REQUIREMENT -> Your task is to find every line in the records that holds the string "print" and copy it.

[Opening THE INPUT section]

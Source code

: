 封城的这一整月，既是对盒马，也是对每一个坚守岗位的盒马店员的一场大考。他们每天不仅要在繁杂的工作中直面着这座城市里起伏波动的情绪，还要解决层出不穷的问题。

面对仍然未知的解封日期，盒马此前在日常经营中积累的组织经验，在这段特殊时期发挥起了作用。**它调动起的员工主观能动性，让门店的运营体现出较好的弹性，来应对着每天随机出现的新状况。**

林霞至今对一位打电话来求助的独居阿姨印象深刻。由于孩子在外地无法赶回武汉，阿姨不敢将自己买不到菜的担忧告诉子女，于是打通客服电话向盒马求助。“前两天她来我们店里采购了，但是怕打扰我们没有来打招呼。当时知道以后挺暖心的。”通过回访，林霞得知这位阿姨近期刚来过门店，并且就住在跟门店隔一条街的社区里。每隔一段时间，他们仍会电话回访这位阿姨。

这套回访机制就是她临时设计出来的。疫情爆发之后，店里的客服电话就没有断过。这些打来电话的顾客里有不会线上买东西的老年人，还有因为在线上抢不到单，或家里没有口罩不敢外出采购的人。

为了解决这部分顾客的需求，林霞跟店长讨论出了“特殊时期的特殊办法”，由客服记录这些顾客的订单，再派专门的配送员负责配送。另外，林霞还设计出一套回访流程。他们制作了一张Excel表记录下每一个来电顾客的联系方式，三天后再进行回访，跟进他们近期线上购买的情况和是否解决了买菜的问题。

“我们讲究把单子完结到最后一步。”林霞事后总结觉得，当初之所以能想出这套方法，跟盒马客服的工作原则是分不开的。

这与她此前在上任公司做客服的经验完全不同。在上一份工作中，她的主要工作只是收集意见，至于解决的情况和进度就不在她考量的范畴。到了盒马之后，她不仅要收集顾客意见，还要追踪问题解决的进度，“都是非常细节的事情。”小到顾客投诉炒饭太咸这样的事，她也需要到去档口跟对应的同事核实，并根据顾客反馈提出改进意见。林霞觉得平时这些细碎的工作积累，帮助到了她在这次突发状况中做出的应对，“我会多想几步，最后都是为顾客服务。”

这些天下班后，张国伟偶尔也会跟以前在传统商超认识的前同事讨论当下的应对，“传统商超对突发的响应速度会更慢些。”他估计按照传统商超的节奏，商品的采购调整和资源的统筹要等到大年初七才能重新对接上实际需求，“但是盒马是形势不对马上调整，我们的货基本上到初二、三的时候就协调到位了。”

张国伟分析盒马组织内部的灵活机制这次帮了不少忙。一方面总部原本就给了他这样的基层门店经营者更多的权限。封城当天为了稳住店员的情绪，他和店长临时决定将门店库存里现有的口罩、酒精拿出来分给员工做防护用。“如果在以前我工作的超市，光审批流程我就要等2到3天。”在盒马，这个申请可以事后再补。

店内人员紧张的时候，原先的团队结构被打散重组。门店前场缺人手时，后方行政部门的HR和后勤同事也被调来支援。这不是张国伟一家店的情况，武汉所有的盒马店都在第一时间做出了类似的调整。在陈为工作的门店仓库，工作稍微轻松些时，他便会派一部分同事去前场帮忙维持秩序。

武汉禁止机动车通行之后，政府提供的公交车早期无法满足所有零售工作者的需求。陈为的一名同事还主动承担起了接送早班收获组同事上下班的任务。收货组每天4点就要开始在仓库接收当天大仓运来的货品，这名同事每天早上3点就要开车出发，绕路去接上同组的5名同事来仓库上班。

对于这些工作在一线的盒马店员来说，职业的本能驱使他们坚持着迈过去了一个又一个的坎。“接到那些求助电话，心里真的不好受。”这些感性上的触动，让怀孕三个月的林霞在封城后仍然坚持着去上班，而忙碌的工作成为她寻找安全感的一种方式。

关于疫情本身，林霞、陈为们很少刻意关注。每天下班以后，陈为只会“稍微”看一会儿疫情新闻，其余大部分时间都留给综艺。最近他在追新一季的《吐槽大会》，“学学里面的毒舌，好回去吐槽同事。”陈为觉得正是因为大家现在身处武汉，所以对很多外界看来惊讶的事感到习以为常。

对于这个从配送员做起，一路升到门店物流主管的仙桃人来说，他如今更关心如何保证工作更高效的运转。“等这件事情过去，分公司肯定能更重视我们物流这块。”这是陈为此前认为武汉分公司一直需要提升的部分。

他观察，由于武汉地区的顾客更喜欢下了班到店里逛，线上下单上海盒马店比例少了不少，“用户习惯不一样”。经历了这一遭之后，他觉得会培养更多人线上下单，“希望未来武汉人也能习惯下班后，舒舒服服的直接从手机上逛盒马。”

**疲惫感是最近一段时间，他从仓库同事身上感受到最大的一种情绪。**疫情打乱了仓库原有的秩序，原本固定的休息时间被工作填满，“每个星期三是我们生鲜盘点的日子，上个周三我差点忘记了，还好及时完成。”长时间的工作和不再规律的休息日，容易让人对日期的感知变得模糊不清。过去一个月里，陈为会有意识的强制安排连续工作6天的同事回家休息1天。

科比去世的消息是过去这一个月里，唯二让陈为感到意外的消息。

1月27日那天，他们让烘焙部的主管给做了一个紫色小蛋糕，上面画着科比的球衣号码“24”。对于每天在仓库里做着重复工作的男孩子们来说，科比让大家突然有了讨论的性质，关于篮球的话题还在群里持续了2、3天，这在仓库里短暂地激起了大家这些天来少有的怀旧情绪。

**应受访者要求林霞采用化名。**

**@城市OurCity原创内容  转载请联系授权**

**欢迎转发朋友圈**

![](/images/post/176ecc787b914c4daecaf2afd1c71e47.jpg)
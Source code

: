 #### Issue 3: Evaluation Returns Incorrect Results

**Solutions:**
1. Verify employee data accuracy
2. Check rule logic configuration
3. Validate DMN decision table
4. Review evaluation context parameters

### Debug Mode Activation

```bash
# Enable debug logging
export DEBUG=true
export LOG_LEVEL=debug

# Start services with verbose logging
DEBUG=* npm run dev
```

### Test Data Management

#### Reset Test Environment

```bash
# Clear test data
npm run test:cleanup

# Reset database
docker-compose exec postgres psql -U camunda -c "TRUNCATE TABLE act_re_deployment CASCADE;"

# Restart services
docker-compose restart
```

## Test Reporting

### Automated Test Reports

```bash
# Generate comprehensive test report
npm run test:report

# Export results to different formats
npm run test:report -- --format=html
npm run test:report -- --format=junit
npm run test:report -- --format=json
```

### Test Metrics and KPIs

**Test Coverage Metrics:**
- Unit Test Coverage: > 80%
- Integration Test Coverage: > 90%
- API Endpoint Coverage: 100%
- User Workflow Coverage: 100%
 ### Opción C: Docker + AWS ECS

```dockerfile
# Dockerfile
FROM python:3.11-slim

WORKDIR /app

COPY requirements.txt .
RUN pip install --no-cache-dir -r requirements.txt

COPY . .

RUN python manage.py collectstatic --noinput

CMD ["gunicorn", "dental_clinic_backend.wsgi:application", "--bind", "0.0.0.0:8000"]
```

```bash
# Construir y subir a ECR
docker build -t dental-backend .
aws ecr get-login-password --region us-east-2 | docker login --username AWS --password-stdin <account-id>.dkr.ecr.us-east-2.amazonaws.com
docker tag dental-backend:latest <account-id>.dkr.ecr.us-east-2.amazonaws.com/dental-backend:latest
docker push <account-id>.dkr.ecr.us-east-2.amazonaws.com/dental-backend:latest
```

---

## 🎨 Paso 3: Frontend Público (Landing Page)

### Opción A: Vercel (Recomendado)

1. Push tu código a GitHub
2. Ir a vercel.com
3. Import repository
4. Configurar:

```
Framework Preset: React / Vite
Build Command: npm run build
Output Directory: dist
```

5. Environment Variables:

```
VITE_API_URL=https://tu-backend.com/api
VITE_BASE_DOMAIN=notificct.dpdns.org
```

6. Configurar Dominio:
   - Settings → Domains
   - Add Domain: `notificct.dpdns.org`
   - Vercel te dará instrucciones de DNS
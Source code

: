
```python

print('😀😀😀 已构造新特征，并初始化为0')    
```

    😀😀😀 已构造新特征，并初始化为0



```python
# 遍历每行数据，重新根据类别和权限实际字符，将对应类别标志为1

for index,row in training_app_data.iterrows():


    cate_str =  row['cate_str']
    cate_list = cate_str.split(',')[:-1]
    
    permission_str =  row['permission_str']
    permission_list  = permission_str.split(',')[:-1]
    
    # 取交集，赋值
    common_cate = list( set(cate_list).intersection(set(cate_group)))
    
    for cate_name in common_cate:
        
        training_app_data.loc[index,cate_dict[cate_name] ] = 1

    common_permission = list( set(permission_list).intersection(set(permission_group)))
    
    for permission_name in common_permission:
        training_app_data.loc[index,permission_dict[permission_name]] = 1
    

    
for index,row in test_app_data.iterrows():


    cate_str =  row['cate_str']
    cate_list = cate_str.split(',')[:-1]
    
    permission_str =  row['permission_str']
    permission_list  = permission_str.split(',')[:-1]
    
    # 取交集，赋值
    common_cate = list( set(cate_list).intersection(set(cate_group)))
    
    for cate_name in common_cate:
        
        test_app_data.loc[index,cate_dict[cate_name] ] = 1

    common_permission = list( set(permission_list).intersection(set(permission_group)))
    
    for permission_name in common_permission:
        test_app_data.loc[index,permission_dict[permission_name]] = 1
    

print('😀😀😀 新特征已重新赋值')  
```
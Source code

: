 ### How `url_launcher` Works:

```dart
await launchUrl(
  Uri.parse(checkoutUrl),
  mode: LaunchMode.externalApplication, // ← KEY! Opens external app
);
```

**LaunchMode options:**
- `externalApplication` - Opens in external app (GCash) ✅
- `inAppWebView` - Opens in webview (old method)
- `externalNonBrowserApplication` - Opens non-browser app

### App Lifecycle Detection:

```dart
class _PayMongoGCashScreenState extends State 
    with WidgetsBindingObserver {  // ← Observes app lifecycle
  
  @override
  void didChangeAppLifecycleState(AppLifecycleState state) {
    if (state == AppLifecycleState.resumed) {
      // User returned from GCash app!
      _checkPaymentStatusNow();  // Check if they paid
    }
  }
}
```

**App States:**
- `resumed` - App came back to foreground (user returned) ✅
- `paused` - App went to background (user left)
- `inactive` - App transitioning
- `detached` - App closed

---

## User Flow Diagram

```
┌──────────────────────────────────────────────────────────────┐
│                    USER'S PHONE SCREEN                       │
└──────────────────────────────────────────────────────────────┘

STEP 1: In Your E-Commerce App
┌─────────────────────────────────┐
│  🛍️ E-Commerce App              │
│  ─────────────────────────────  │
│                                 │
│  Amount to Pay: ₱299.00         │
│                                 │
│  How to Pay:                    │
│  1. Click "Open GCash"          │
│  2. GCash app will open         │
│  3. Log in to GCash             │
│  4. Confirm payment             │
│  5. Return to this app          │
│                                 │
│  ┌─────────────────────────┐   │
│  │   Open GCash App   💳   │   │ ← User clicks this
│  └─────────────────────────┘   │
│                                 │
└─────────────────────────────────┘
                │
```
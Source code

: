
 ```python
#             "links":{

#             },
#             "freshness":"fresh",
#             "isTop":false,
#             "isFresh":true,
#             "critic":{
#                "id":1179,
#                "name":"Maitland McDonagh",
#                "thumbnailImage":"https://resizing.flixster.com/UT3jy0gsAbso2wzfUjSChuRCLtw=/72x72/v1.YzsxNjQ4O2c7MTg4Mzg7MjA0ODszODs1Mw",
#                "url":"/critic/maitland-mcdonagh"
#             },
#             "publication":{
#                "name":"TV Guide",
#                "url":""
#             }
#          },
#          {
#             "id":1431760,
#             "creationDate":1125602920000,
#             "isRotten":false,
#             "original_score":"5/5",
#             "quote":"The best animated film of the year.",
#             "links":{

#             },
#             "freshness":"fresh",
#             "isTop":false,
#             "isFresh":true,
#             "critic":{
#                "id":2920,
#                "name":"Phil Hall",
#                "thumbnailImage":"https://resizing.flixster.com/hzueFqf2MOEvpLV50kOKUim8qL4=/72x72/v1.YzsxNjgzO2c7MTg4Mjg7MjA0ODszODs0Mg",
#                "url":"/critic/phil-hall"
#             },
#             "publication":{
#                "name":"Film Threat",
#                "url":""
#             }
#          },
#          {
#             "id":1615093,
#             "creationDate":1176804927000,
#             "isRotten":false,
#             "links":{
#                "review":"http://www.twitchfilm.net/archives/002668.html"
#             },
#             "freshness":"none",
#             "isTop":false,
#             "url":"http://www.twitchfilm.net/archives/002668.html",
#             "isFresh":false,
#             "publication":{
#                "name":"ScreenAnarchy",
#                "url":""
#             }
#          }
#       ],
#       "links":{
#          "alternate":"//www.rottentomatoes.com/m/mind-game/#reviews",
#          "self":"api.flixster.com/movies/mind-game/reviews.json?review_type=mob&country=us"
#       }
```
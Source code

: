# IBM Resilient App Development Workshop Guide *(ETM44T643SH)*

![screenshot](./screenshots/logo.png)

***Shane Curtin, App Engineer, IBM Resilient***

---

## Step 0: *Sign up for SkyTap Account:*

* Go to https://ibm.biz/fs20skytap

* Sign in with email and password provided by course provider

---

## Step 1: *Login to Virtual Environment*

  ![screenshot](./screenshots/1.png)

[Closing THE INPUT section]

RESULT ->
print('😀😀😀 已构造新特征，并初始化为0')    
print('😀😀😀 新特征已重新赋值')  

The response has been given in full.